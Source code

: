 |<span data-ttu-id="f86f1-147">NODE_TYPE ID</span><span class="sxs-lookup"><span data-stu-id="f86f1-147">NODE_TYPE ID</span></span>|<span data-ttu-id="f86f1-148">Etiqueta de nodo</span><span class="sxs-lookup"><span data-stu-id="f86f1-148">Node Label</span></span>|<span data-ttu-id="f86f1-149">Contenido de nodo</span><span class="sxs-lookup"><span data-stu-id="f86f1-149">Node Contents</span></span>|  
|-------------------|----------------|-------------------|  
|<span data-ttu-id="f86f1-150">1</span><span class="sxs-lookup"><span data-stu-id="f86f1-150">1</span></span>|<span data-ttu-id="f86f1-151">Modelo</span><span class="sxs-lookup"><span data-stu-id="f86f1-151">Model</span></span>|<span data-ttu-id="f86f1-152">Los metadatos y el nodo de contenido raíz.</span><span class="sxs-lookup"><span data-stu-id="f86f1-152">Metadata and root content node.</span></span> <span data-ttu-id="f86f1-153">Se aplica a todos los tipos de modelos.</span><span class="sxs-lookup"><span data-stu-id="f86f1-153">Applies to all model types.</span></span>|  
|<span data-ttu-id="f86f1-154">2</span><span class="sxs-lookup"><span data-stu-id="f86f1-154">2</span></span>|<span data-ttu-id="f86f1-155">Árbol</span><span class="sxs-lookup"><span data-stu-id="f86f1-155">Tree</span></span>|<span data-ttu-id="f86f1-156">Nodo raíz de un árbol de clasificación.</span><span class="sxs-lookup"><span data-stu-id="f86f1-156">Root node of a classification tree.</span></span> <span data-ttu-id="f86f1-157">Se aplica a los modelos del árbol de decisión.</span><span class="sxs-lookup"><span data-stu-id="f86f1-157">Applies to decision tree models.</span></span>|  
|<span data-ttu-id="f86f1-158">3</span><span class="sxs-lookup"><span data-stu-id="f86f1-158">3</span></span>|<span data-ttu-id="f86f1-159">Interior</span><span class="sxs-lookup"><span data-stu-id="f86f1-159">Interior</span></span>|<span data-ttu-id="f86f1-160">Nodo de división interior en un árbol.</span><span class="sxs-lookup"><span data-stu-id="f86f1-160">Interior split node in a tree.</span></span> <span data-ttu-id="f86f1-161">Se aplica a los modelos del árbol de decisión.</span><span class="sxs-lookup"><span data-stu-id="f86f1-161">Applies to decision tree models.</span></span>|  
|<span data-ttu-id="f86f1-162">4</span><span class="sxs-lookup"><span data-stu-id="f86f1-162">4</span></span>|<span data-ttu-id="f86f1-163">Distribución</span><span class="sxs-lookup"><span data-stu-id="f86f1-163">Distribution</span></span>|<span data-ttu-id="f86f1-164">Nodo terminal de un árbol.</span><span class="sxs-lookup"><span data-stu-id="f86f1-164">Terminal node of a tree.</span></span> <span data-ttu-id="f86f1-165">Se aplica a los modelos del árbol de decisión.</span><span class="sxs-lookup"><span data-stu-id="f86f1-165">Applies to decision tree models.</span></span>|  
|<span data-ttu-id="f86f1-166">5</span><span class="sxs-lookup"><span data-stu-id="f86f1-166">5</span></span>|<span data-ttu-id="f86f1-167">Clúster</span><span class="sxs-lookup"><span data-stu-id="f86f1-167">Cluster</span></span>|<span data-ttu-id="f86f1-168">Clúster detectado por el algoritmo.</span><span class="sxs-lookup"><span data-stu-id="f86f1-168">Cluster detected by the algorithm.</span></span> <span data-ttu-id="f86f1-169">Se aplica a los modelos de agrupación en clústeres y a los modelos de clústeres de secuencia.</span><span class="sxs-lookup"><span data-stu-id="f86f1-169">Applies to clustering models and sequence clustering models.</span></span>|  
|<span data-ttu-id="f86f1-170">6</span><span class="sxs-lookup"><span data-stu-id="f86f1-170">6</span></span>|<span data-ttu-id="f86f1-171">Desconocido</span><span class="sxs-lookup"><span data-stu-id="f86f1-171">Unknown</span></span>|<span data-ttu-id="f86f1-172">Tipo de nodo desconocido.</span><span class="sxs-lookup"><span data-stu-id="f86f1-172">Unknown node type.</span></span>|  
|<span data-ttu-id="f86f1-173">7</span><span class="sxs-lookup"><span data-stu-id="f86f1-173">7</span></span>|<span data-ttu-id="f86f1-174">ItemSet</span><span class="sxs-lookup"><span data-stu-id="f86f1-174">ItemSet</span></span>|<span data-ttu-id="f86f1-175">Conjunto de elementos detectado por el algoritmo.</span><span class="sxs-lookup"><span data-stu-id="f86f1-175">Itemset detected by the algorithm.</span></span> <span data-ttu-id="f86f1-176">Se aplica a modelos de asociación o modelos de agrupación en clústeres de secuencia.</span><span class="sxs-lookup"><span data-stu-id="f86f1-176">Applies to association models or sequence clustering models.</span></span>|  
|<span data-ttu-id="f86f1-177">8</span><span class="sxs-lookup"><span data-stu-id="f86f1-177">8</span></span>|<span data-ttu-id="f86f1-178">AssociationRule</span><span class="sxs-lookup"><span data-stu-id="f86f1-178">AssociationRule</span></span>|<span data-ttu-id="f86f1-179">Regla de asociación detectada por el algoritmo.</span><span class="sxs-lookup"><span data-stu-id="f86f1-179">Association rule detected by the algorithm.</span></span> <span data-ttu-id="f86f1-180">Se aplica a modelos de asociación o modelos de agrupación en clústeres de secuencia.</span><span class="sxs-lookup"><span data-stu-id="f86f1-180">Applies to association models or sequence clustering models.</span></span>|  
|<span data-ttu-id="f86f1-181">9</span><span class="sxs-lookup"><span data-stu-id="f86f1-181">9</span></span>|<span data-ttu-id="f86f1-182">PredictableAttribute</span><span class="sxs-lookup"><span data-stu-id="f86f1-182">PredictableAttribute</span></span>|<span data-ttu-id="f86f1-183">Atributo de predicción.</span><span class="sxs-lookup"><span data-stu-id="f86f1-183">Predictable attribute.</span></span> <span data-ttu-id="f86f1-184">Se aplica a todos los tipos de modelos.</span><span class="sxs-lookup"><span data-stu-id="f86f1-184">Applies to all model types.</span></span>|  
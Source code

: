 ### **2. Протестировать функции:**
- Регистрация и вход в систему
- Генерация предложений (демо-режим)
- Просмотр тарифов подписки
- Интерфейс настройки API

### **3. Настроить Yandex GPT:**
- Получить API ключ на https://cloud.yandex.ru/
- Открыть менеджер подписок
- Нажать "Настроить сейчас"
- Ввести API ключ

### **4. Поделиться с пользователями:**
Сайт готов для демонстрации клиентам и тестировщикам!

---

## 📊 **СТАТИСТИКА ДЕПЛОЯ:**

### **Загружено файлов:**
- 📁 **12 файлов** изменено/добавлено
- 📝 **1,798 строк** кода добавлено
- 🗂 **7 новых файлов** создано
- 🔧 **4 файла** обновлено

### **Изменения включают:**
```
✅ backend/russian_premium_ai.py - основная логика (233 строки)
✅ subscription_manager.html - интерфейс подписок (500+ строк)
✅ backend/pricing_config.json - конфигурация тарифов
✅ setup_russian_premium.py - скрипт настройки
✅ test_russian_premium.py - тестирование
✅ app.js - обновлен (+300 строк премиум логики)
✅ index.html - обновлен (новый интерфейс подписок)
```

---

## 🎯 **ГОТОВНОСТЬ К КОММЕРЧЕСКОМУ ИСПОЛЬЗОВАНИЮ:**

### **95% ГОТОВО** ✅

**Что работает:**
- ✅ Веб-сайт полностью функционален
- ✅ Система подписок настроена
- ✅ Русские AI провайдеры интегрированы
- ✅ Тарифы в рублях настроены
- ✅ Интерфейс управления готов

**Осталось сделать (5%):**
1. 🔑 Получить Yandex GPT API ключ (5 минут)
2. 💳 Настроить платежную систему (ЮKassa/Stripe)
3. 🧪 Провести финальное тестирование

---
++++++++++++++++++++
DIRECTIONS FOR THIS TASK = Transcribe the material in full; every line must match exactly.

SOLUTION BELOW =
Source code

: |<span data-ttu-id="f86f1-147">NODE_TYPE ID</span><span class="sxs-lookup"><span data-stu-id="f86f1-147">NODE_TYPE ID</span></span>|<span data-ttu-id="f86f1-148">Etiqueta de nodo</span><span class="sxs-lookup"><span data-stu-id="f86f1-148">Node Label</span></span>|<span data-ttu-id="f86f1-149">Contenido de nodo</span><span class="sxs-lookup"><span data-stu-id="f86f1-149">Node Contents</span></span>|  
|-------------------|----------------|-------------------|  
|<span data-ttu-id="f86f1-150">1</span><span class="sxs-lookup"><span data-stu-id="f86f1-150">1</span></span>|<span data-ttu-id="f86f1-151">Modelo</span><span class="sxs-lookup"><span data-stu-id="f86f1-151">Model</span></span>|<span data-ttu-id="f86f1-152">Los metadatos y el nodo de contenido raíz.</span><span class="sxs-lookup"><span data-stu-id="f86f1-152">Metadata and root content node.</span></span> <span data-ttu-id="f86f1-153">Se aplica a todos los tipos de modelos.</span><span class="sxs-lookup"><span data-stu-id="f86f1-153">Applies to all model types.</span></span>|  
|<span data-ttu-id="f86f1-154">2</span><span class="sxs-lookup"><span data-stu-id="f86f1-154">2</span></span>|<span data-ttu-id="f86f1-155">Árbol</span><span class="sxs-lookup"><span data-stu-id="f86f1-155">Tree</span></span>|<span data-ttu-id="f86f1-156">Nodo raíz de un árbol de clasificación.</span><span class="sxs-lookup"><span data-stu-id="f86f1-156">Root node of a classification tree.</span></span> <span data-ttu-id="f86f1-157">Se aplica a los modelos del árbol de decisión.</span><span class="sxs-lookup"><span data-stu-id="f86f1-157">Applies to decision tree models.</span></span>|  
|<span data-ttu-id="f86f1-158">3</span><span class="sxs-lookup"><span data-stu-id="f86f1-158">3</span></span>|<span data-ttu-id="f86f1-159">Interior</span><span class="sxs-lookup"><span data-stu-id="f86f1-159">Interior</span></span>|<span data-ttu-id="f86f1-160">Nodo de división interior en un árbol.</span><span class="sxs-lookup"><span data-stu-id="f86f1-160">Interior split node in a tree.</span></span> <span data-ttu-id="f86f1-161">Se aplica a los modelos del árbol de decisión.</span><span class="sxs-lookup"><span data-stu-id="f86f1-161">Applies to decision tree models.</span></span>|  
|<span data-ttu-id="f86f1-162">4</span><span class="sxs-lookup"><span data-stu-id="f86f1-162">4</span></span>|<span data-ttu-id="f86f1-163">Distribución</span><span class="sxs-lookup"><span data-stu-id="f86f1-163">Distribution</span></span>|<span data-ttu-id="f86f1-164">Nodo terminal de un árbol.</span><span class="sxs-lookup"><span data-stu-id="f86f1-164">Terminal node of a tree.</span></span> <span data-ttu-id="f86f1-165">Se aplica a los modelos del árbol de decisión.</span><span class="sxs-lookup"><span data-stu-id="f86f1-165">Applies to decision tree models.</span></span>|  
|<span data-ttu-id="f86f1-166">5</span><span class="sxs-lookup"><span data-stu-id="f86f1-166">5</span></span>|<span data-ttu-id="f86f1-167">Clúster</span><span class="sxs-lookup"><span data-stu-id="f86f1-167">Cluster</span></span>|<span data-ttu-id="f86f1-168">Clúster detectado por el algoritmo.</span><span class="sxs-lookup"><span data-stu-id="f86f1-168">Cluster detected by the algorithm.</span></span> <span data-ttu-id="f86f1-169">Se aplica a los modelos de agrupación en clústeres y a los modelos de clústeres de secuencia.</span><span class="sxs-lookup"><span data-stu-id="f86f1-169">Applies to clustering models and sequence clustering models.</span></span>|  
|<span data-ttu-id="f86f1-170">6</span><span class="sxs-lookup"><span data-stu-id="f86f1-170">6</span></span>|<span data-ttu-id="f86f1-171">Desconocido</span><span class="sxs-lookup"><span data-stu-id="f86f1-171">Unknown</span></span>|<span data-ttu-id="f86f1-172">Tipo de nodo desconocido.</span><span class="sxs-lookup"><span data-stu-id="f86f1-172">Unknown node type.</span></span>|  
|<span data-ttu-id="f86f1-173">7</span><span class="sxs-lookup"><span data-stu-id="f86f1-173">7</span></span>|<span data-ttu-id="f86f1-174">ItemSet</span><span class="sxs-lookup"><span data-stu-id="f86f1-174">ItemSet</span></span>|<span data-ttu-id="f86f1-175">Conjunto de elementos detectado por el algoritmo.</span><span class="sxs-lookup"><span data-stu-id="f86f1-175">Itemset detected by the algorithm.</span></span> <span data-ttu-id="f86f1-176">Se aplica a modelos de asociación o modelos de agrupación en clústeres de secuencia.</span><span class="sxs-lookup"><span data-stu-id="f86f1-176">Applies to association models or sequence clustering models.</span></span>|  
|<span data-ttu-id="f86f1-177">8</span><span class="sxs-lookup"><span data-stu-id="f86f1-177">8</span></span>|<span data-ttu-id="f86f1-178">AssociationRule</span><span class="sxs-lookup"><span data-stu-id="f86f1-178">AssociationRule</span></span>|<span data-ttu-id="f86f1-179">Regla de asociación detectada por el algoritmo.</span><span class="sxs-lookup"><span data-stu-id="f86f1-179">Association rule detected by the algorithm.</span></span> <span data-ttu-id="f86f1-180">Se aplica a modelos de asociación o modelos de agrupación en clústeres de secuencia.</span><span class="sxs-lookup"><span data-stu-id="f86f1-180">Applies to association models or sequence clustering models.</span></span>|  
|<span data-ttu-id="f86f1-181">9</span><span class="sxs-lookup"><span data-stu-id="f86f1-181">9</span></span>|<span data-ttu-id="f86f1-182">PredictableAttribute</span><span class="sxs-lookup"><span data-stu-id="f86f1-182">PredictableAttribute</span></span>|<span data-ttu-id="f86f1-183">Atributo de predicción.</span><span class="sxs-lookup"><span data-stu-id="f86f1-183">Predictable attribute.</span></span> <span data-ttu-id="f86f1-184">Se aplica a todos los tipos de modelos.</span><span class="sxs-lookup"><span data-stu-id="f86f1-184">Applies to all model types.</span></span>|  
Source code

: ### **2. Протестировать функции:**
- Регистрация и вход в систему
- Генерация предложений (демо-режим)
- Просмотр тарифов подписки
- Интерфейс настройки API

### **3. Настроить Yandex GPT:**
- Получить API ключ на https://cloud.yandex.ru/
- Открыть менеджер подписок
- Нажать "Настроить сейчас"
- Ввести API ключ

### **4. Поделиться с пользователями:**
Сайт готов для демонстрации клиентам и тестировщикам!

---

## 📊 **СТАТИСТИКА ДЕПЛОЯ:**

### **Загружено файлов:**
- 📁 **12 файлов** изменено/добавлено
- 📝 **1,798 строк** кода добавлено
- 🗂 **7 новых файлов** создано
- 🔧 **4 файла** обновлено

### **Изменения включают:**
```
✅ backend/russian_premium_ai.py - основная логика (233 строки)
✅ subscription_manager.html - интерфейс подписок (500+ строк)
✅ backend/pricing_config.json - конфигурация тарифов
✅ setup_russian_premium.py - скрипт настройки
✅ test_russian_premium.py - тестирование
✅ app.js - обновлен (+300 строк премиум логики)
✅ index.html - обновлен (новый интерфейс подписок)
```

---

## 🎯 **ГОТОВНОСТЬ К КОММЕРЧЕСКОМУ ИСПОЛЬЗОВАНИЮ:**

### **95% ГОТОВО** ✅

**Что работает:**
- ✅ Веб-сайт полностью функционален
- ✅ Система подписок настроена
- ✅ Русские AI провайдеры интегрированы
- ✅ Тарифы в рублях настроены
- ✅ Интерфейс управления готов

**Осталось сделать (5%):**
1. 🔑 Получить Yandex GPT API ключ (5 минут)
2. 💳 Настроить платежную систему (ЮKassa/Stripe)
3. 🧪 Провести финальное тестирование

---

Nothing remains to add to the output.